Katkowsky, who is 65, says several types of bikers take to the roads as the weather warms. There are road trippers and sports-bike riders who might ride alone or with a couple of friends, various clubs whose members like to ride en masse, and what he calls the “one percenters” — outlaw biker gangs.
“The ma-and-pa clubs, like the Gull Wing road riders, are couples who go from restaurant to restaurant, while the Harley clubs go from bar to bar,” he says. There are also all-women clubs, like Leather & Lace.
The place to see bike clubs gather is along Main Street in Royal Oak, where there is a sort of informal schedule that varies by bike type.
The chopper crowd is the meat and potatoes of Dave Kaye, who operates Detroit Bros. in Ferndale and speaks well of Krome. “We sell to guys 20, 30, 40 years old — professionals like engineers and mortgage brokers,” he says. “They’re not looking for traditional choppers.” You can get a chopper from Kaye for roughly $20,000-$120,000, depending on whether you want to customize your old bike or get a new one built from scratch.
Dominic Pulis, a 29-year-old Chrysler engineer, had been riding a Harley Sportser street bike when he “got the itch to try something new.” He talked to Detroit Bros., and now has a “one-of-a-kind” custom chopper. “Riding my bike is pure,” he says. “There’s a real sense of energy and freedom with the wind in your face.”
Although his bike “looks awesome,” it’s not comfortable for long distances, he says, because there’s no real suspension, which is common for choppers.
Back in Waterford, bits of ash float through the garage as Krome’s father, John Luberdo, welds and grinds a fender.
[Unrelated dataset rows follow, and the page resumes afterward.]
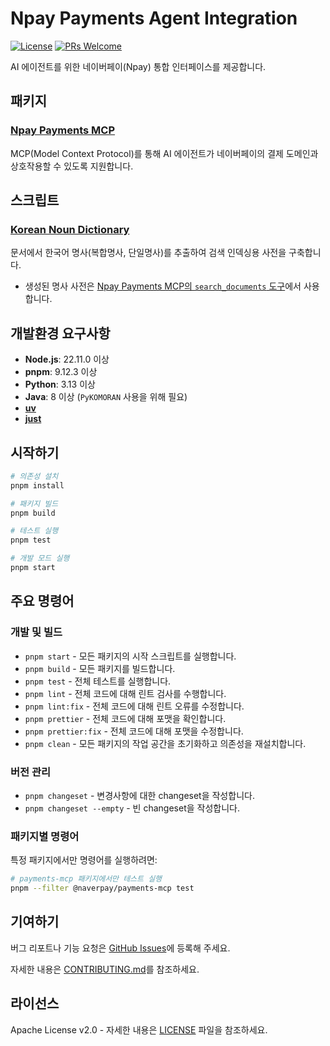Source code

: # Npay Payments Agent Integration

[![License](https://img.shields.io/badge/license-Apache%202.0-blue.svg)](https://opensource.org/licenses/Apache-2.0)
[![PRs Welcome](https://img.shields.io/badge/PRs-welcome-brightgreen.svg)](https://github.com/NaverPayDev/agent-payments-integration/blob/main/CONTRIBUTING.md)

AI 에이전트를 위한 네이버페이(Npay) 통합 인터페이스를 제공합니다.

## 패키지

### [Npay Payments MCP](./packages/payments-mcp)

MCP(Model Context Protocol)를 통해 AI 에이전트가 네이버페이의 결제 도메인과 상호작용할 수 있도록 지원합니다.

## 스크립트

### [Korean Noun Dictionary](./scripts/korean-noun-dictionary)

문서에서 한국어 명사(복합명사, 단일명사)를 추출하여 검색 인덱싱용 사전을 구축합니다.

- 생성된 명사 사전은 [Npay Payments MCP의 `search_documents` 도구](./packages/payments-mcp#search_documents)에서 사용합니다.

## 개발환경 요구사항

- **Node.js**: 22.11.0 이상
- **pnpm**: 9.12.3 이상
- **Python**: 3.13 이상
- **Java**: 8 이상 (`PyKOMORAN` 사용을 위해 필요)
- [**uv**](https://docs.astral.sh/uv/)
- [**just**](https://github.com/casey/just)

## 시작하기

```bash
# 의존성 설치
pnpm install

# 패키지 빌드
pnpm build

# 테스트 실행
pnpm test

# 개발 모드 실행
pnpm start
```

## 주요 명령어

### 개발 및 빌드

- `pnpm start` - 모든 패키지의 시작 스크립트를 실행합니다.
- `pnpm build` - 모든 패키지를 빌드합니다.
- `pnpm test` - 전체 테스트를 실행합니다.
- `pnpm lint` - 전체 코드에 대해 린트 검사를 수행합니다.
- `pnpm lint:fix` - 전체 코드에 대해 린트 오류를 수정합니다.
- `pnpm prettier` - 전체 코드에 대해 포맷을 확인합니다.
- `pnpm prettier:fix` - 전체 코드에 대해 포맷을 수정합니다.
- `pnpm clean` - 모든 패키지의 작업 공간을 초기화하고 의존성을 재설치합니다.

### 버전 관리

- `pnpm changeset` - 변경사항에 대한 changeset을 작성합니다.
- `pnpm changeset --empty` - 빈 changeset을 작성합니다.

### 패키지별 명령어

특정 패키지에서만 명령어를 실행하려면:

```bash
# payments-mcp 패키지에서만 테스트 실행
pnpm --filter @naverpay/payments-mcp test
```

## 기여하기

버그 리포트나 기능 요청은 [GitHub Issues](https://github.com/NaverPayDev/agent-payments-integration/issues)에 등록해 주세요.

자세한 내용은 [CONTRIBUTING.md](./CONTRIBUTING.md)를 참조하세요.

## 라이선스

Apache License v2.0 - 자세한 내용은 [LICENSE](./LICENSE) 파일을 참조하세요.
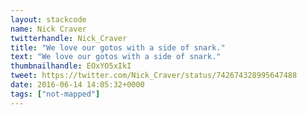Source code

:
 ```yaml
---
layout: stackcode
name: Nick Craver
twitterhandle: Nick_Craver
title: "We love our gotos with a side of snark."
text: "We love our gotos with a side of snark."
thumbnailhandle: EOxYO5xIkI
tweet: https://twitter.com/Nick_Craver/status/742674328995647488
date: 2016-06-14 14:05:32+0000
tags: ["not-mapped"]
---
```

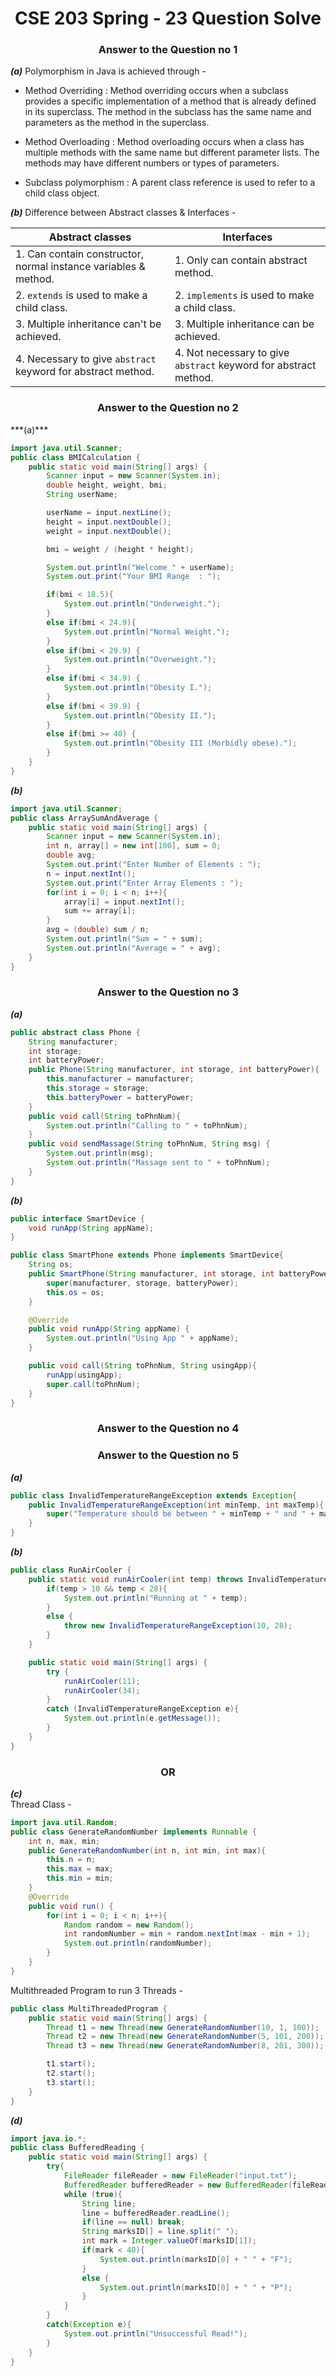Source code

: <h1 style="text-align:center;">CSE 203 Spring - 23 Question Solve</h1>

<h3 style="text-align:center;">Answer to the Question no 1</h3>  

***(a)***  Polymorphism in Java is achieved through -   
- Method Overriding : Method overriding occurs when a subclass provides a specific implementation of a 
method that is already defined in its superclass. The method in the subclass has the same name and 
parameters as the method in the superclass.  


- Method Overloading : Method overloading occurs when a class has multiple methods with the same name 
but different parameter lists. The methods may have different numbers or types of parameters.  


- Subclass polymorphism : A parent class reference is used to refer to a child class object.


***(b)***  Difference between Abstract classes & Interfaces -  

| Abstract classes                                                | Interfaces                                                       |
|-----------------------------------------------------------------|------------------------------------------------------------------|
| 1. Can contain constructor, normal instance variables & method. | 1. Only can contain abstract method.                             |
| 2. `extends` is used to make a child class.                     | 2. `implements` is used to make a child class.                   |
| 3. Multiple inheritance can't be achieved.                      | 3. Multiple inheritance can be achieved.                         |
| 4. Necessary to give `abstract` keyword for abstract method.    | 4. Not necessary to give `abstract` keyword for abstract method. |


<h3 style="text-align:center;">Answer to the Question no 2</h3>   
***(a)***  

```java
import java.util.Scanner;
public class BMICalculation {
    public static void main(String[] args) {
        Scanner input = new Scanner(System.in);
        double height, weight, bmi;
        String userName;

        userName = input.nextLine();
        height = input.nextDouble();
        weight = input.nextDouble();

        bmi = weight / (height * height);

        System.out.println("Welcome " + userName);
        System.out.print("Your BMI Range  : ");

        if(bmi < 18.5){
            System.out.println("Underweight.");
        }
        else if(bmi < 24.9){
            System.out.println("Normal Weight.");
        }
        else if(bmi < 29.9) {
            System.out.println("Overweight.");
        }
        else if(bmi < 34.9) {
            System.out.println("Obesity I.");
        }
        else if(bmi < 39.9) {
            System.out.println("Obesity II.");
        }
        else if(bmi >= 40) {
            System.out.println("Obesity III (Morbidly obese).");
        }
    }
}
```   

***(b)***    
```java
import java.util.Scanner;
public class ArraySumAndAverage {
    public static void main(String[] args) {
        Scanner input = new Scanner(System.in);
        int n, array[] = new int[100], sum = 0;
        double avg;
        System.out.print("Enter Number of Elements : ");
        n = input.nextInt();
        System.out.print("Enter Array Elements : ");
        for(int i = 0; i < n; i++){
            array[i] = input.nextInt();
            sum += array[i];
        }
        avg = (double) sum / n;
        System.out.println("Sum = " + sum);
        System.out.println("Average = " + avg);
    }
}
```

<h3 style="text-align:center;">Answer to the Question no 3</h3>  

***(a)***  
```java
public abstract class Phone {
    String manufacturer;
    int storage;
    int batteryPower;
    public Phone(String manufacturer, int storage, int batteryPower){
        this.manufacturer = manufacturer;
        this.storage = storage;
        this.batteryPower = batteryPower;
    }
    public void call(String toPhnNum){
        System.out.println("Calling to " + toPhnNum);
    }
    public void sendMassage(String toPhnNum, String msg) {
        System.out.println(msg);
        System.out.println("Massage sent to " + toPhnNum);
    }
}
```

***(b)***  
```java
public interface SmartDevice {
    void runApp(String appName);
}
```

```java
public class SmartPhone extends Phone implements SmartDevice{
    String os;
    public SmartPhone(String manufacturer, int storage, int batteryPower, String os) {
        super(manufacturer, storage, batteryPower);
        this.os = os;
    }

    @Override
    public void runApp(String appName) {
        System.out.println("Using App " + appName);
    }

    public void call(String toPhnNum, String usingApp){
        runApp(usingApp);
        super.call(toPhnNum);
    }
}

```


<h3 style="text-align:center;">Answer to the Question no 4</h3>  

<h3 style="text-align:center;">Answer to the Question no 5</h3>  

***(a)***  

```java
public class InvalidTemperatureRangeException extends Exception{
    public InvalidTemperatureRangeException(int minTemp, int maxTemp){
        super("Temperature should be between " + minTemp + " and " + maxTemp + " degrees.");
    }
}
```

***(b)***  
```java
public class RunAirCooler {
    public static void runAirCooler(int temp) throws InvalidTemperatureRangeException{
        if(temp > 10 && temp < 28){
            System.out.println("Running at " + temp);
        }
        else {
            throw new InvalidTemperatureRangeException(10, 28);
        }
    }

    public static void main(String[] args) {
        try {
            runAirCooler(11);
            runAirCooler(34);
        }
        catch (InvalidTemperatureRangeException e){
            System.out.println(e.getMessage());
        }
    }
}
```

<h3 style="text-align:center;">OR</h3>   

***(c)***   
Thread Class -  
```java
import java.util.Random;
public class GenerateRandomNumber implements Runnable {
    int n, max, min;
    public GenerateRandomNumber(int n, int min, int max){
        this.n = n;
        this.max = max;
        this.min = min;
    }
    @Override
    public void run() {
        for(int i = 0; i < n; i++){
            Random random = new Random();
            int randomNumber = min + random.nextInt(max - min + 1);
            System.out.println(randomNumber);
        }
    }
}
```  

Multithreaded Program to run 3 Threads -   
```java
public class MultiThreadedProgram {
    public static void main(String[] args) {
        Thread t1 = new Thread(new GenerateRandomNumber(10, 1, 100));
        Thread t2 = new Thread(new GenerateRandomNumber(5, 101, 200));
        Thread t3 = new Thread(new GenerateRandomNumber(8, 201, 300));

        t1.start();
        t2.start();
        t3.start();
    }
}
```  

***(d)***
```java
import java.io.*;
public class BufferedReading {
    public static void main(String[] args) {
        try{
            FileReader fileReader = new FileReader("input.txt");
            BufferedReader bufferedReader = new BufferedReader(fileReader);
            while (true){
                String line;
                line = bufferedReader.readLine();
                if(line == null) break;
                String marksID[] = line.split(" ");
                int mark = Integer.valueOf(marksID[1]);
                if(mark < 40){
                    System.out.println(marksID[0] + " " + "F");
                }
                else {
                    System.out.println(marksID[0] + " " + "P");
                }
            }
        }
        catch(Exception e){
            System.out.println("Unsuccessful Read!");
        }
    }
}
```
Krome, who says he’s just a normal guy with two kids (a third is on the way) and a wife who works, came to the cycle business late.
His family raced cars and fabricated parts, and he was always “chopping things up” as a kid, he says. He tried being a stockbroker, then an ironworker. But he always liked cycles and going fast. When people started asking him to help customize their bikes, he says, “I realized I could make a living at it.”
Right now he’s the CEO and sole employee of Kris Krome Cycles. But he’s been getting great publicity for his designs, including spreads in cycle magazines. He looks back at the cycle frame on the bench, his ticket to the prestigious S&S Build-Off.
“Winning this,” he says, “could be a real Cinderella story for us.”